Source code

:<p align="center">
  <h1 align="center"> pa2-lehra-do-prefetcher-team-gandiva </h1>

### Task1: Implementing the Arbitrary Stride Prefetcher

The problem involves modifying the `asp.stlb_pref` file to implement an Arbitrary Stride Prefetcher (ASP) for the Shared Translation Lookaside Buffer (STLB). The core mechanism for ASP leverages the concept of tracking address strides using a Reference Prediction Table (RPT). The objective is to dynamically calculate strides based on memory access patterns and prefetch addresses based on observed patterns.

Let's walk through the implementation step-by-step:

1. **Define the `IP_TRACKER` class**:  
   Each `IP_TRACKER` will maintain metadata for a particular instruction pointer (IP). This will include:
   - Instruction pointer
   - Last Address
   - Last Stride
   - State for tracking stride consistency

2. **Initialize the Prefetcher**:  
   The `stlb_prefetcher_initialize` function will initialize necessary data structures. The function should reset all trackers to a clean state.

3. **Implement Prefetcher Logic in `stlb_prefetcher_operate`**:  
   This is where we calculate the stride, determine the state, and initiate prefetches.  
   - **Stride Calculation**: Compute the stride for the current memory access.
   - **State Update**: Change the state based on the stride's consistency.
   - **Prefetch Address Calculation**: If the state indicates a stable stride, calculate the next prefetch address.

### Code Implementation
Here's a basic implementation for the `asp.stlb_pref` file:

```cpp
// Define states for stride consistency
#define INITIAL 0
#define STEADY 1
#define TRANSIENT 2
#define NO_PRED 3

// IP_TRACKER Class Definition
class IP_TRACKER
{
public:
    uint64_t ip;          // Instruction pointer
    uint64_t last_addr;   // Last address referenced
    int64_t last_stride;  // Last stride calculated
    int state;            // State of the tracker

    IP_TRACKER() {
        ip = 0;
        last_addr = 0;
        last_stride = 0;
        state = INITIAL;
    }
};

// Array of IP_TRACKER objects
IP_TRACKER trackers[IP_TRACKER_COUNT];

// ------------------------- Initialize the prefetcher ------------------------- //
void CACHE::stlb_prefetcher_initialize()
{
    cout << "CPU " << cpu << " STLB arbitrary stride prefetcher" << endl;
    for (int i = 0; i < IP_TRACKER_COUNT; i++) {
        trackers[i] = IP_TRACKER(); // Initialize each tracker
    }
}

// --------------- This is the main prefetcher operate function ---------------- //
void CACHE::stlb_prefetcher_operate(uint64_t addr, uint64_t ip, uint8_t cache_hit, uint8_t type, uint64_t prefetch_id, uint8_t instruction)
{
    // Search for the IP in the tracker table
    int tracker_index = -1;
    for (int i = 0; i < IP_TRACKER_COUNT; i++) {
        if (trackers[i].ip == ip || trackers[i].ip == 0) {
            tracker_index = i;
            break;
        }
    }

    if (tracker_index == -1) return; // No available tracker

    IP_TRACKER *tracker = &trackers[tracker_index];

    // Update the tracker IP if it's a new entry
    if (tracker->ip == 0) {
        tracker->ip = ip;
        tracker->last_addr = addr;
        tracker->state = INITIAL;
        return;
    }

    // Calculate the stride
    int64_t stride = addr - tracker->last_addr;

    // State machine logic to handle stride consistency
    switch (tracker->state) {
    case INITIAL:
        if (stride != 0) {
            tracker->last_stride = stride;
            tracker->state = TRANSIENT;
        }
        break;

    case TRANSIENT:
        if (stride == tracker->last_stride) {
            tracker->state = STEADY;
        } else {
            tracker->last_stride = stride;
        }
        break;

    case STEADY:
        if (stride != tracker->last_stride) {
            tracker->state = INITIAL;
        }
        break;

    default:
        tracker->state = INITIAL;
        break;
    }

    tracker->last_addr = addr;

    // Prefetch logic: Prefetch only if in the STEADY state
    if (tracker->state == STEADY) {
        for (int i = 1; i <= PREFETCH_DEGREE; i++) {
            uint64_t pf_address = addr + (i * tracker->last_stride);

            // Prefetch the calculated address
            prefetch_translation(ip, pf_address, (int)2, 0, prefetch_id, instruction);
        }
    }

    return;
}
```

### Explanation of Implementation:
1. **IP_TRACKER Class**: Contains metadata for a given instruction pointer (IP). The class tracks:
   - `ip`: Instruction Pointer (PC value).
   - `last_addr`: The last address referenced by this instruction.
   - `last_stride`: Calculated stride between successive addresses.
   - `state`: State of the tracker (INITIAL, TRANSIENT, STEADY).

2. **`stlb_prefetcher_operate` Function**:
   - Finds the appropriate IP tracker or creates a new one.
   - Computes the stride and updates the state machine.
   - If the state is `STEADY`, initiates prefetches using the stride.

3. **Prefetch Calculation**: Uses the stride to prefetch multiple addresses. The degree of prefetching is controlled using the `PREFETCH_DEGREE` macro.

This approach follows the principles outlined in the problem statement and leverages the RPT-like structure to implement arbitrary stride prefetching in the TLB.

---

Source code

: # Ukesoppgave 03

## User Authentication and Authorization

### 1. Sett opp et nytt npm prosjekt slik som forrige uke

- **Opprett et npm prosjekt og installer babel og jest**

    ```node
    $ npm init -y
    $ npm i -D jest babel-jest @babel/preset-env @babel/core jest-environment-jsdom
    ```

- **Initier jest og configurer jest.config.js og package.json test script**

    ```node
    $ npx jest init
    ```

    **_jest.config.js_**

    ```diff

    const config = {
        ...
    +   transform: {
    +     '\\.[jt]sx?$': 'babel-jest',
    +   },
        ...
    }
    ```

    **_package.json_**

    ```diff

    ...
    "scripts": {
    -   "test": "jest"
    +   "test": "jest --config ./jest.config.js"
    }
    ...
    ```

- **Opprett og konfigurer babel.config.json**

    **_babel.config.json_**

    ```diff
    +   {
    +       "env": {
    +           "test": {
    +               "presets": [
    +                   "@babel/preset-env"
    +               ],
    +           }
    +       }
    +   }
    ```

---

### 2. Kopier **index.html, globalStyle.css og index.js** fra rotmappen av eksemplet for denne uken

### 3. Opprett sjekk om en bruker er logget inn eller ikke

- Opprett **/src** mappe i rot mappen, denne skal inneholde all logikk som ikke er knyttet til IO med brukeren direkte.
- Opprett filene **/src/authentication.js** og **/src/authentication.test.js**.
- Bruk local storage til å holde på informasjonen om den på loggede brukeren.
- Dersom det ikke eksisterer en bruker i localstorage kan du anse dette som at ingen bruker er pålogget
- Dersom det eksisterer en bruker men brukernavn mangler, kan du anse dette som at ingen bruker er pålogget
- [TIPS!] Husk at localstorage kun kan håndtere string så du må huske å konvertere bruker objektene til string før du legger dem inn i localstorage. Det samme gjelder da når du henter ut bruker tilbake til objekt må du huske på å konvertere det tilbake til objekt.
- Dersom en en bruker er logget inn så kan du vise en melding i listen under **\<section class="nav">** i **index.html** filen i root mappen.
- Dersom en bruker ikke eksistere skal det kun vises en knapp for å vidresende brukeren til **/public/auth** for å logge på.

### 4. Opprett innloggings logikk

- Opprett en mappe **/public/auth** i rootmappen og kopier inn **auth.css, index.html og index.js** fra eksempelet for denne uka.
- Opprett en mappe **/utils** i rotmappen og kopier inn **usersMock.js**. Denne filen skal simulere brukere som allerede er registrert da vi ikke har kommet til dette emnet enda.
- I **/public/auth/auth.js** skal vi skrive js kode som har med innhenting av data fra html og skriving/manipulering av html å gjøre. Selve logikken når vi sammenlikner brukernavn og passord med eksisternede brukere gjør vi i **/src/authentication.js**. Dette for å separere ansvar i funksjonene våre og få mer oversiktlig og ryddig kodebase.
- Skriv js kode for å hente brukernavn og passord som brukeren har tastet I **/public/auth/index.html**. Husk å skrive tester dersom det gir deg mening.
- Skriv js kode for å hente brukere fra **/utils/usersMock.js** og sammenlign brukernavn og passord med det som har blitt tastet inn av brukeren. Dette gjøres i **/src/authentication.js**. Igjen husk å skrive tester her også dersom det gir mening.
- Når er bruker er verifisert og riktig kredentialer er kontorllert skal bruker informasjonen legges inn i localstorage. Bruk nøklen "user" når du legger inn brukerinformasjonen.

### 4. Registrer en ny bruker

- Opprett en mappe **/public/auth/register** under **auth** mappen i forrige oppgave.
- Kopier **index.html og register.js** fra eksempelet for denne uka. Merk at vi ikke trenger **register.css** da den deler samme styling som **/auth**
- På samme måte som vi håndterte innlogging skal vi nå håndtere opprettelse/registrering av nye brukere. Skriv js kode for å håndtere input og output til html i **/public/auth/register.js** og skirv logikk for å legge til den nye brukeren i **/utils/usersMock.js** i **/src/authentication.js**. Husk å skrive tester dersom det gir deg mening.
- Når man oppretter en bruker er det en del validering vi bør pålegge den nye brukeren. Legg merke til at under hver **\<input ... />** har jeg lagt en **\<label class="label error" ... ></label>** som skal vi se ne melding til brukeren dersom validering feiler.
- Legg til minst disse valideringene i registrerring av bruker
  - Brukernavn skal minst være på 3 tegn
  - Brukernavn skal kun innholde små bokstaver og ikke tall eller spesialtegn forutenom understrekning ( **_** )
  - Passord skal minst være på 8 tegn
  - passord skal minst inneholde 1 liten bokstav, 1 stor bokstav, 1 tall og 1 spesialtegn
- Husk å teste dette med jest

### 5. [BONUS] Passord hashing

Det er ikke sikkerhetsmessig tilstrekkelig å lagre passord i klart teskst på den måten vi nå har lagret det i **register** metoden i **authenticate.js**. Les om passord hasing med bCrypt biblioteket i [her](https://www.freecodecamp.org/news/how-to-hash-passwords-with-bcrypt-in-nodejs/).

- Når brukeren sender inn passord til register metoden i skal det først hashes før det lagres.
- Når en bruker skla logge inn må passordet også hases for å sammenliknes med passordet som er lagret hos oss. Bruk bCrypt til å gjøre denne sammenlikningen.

# # # # #

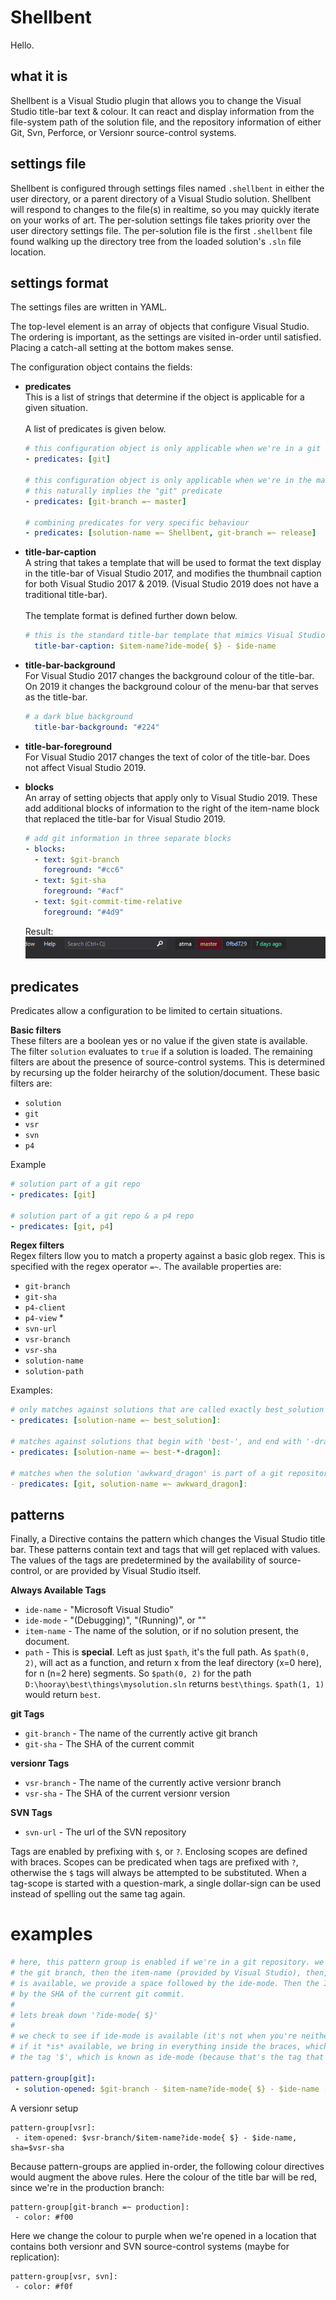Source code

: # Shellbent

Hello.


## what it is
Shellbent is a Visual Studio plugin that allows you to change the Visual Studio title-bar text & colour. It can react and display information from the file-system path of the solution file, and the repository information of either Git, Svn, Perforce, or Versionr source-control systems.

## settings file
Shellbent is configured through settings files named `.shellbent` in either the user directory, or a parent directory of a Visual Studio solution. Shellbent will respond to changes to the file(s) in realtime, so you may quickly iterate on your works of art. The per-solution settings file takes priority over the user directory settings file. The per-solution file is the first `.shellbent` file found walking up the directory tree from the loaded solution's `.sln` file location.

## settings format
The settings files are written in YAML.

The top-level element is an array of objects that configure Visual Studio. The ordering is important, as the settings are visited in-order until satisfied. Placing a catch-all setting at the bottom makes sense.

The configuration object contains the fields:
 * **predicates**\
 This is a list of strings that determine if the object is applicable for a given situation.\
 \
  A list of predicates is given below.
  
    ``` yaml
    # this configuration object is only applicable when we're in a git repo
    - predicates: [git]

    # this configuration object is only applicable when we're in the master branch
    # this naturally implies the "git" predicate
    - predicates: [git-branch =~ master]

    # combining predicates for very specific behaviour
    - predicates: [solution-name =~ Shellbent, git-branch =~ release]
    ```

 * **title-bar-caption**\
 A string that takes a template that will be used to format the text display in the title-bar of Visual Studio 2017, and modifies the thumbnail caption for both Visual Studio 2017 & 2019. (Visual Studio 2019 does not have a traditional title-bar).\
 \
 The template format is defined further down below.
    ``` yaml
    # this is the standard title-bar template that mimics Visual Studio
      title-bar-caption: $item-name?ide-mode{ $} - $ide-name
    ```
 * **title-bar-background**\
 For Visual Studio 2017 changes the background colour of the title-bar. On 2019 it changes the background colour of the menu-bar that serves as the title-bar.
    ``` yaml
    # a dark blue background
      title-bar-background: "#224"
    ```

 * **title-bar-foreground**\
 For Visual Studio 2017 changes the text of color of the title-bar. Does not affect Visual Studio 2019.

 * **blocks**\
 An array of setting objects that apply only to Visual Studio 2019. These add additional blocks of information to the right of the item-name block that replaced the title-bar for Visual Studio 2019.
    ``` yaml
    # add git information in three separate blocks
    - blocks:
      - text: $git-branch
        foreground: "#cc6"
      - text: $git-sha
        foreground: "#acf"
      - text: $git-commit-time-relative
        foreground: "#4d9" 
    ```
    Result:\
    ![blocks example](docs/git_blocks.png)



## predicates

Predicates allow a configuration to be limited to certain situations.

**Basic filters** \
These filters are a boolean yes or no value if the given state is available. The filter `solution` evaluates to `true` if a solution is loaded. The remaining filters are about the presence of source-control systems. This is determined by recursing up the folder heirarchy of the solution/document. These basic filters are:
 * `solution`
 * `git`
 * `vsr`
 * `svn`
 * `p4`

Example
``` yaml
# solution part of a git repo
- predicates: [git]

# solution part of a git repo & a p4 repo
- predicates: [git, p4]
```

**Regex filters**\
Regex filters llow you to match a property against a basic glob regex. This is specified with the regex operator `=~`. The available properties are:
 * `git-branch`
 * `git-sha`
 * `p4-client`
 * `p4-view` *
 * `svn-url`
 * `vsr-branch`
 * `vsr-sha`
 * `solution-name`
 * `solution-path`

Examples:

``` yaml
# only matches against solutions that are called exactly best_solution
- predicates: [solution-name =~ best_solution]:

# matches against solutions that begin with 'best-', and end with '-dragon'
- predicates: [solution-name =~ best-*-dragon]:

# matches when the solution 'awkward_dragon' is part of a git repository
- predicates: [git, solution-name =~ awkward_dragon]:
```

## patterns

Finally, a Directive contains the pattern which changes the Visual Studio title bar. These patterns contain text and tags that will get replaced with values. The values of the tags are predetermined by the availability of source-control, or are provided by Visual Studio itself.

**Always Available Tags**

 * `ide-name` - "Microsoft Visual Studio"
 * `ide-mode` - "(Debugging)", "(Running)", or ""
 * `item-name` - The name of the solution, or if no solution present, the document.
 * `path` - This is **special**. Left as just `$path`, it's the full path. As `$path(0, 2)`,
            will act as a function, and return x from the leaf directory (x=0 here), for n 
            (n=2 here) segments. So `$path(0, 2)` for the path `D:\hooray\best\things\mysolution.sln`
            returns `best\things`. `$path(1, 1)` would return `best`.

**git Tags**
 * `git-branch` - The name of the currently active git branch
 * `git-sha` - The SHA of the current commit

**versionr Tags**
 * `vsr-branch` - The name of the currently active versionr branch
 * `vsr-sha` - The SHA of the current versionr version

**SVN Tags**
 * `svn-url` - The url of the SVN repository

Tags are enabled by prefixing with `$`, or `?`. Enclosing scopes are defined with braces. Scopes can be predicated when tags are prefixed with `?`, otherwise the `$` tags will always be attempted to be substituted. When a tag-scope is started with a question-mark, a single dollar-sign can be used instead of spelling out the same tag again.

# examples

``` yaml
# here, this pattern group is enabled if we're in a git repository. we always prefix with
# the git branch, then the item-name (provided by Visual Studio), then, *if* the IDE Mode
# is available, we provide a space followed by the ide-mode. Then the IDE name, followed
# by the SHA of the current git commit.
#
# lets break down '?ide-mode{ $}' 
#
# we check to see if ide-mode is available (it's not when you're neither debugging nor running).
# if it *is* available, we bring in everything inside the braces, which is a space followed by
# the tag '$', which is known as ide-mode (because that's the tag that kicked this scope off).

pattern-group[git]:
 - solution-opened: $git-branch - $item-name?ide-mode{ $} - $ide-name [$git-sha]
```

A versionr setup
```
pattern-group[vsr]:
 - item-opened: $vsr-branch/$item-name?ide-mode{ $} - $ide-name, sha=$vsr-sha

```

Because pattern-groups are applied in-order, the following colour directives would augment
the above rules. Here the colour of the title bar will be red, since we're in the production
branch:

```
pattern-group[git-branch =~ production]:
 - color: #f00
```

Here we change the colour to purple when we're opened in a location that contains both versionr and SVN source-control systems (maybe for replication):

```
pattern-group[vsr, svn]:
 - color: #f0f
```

# # # # #

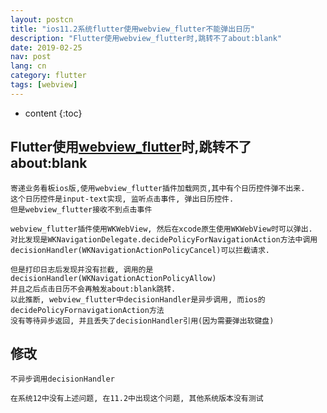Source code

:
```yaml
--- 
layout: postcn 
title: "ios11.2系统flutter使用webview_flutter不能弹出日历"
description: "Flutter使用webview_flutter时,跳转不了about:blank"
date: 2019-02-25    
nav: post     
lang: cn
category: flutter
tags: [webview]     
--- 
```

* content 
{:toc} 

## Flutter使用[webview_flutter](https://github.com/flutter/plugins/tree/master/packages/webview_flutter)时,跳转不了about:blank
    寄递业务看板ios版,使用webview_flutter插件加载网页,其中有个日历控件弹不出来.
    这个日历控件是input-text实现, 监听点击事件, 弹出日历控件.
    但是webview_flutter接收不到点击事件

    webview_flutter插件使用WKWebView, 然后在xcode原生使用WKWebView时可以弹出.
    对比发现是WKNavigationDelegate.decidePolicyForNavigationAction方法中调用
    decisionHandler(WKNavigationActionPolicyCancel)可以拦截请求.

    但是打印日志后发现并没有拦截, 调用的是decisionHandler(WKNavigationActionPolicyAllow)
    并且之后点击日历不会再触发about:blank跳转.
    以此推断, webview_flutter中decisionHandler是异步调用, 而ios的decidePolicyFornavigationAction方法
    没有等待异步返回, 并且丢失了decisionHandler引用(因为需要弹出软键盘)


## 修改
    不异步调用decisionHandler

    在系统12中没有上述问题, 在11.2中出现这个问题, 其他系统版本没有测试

# # # # #

In the data above, find each line that has the word "item" and copy it out.

_Answer area_
      title-bar-caption: $item-name?ide-mode{ $} - $ide-name
 An array of setting objects that apply only to Visual Studio 2019. These add additional blocks of information to the right of the item-name block that replaced the title-bar for Visual Studio 2019.
 * `item-name` - The name of the solution, or if no solution present, the document.
# the git branch, then the item-name (provided by Visual Studio), then, *if* the IDE Mode
 - solution-opened: $git-branch - $item-name?ide-mode{ $} - $ide-name [$git-sha]
 - item-opened: $vsr-branch/$item-name?ide-mode{ $} - $ide-name, sha=$vsr-sha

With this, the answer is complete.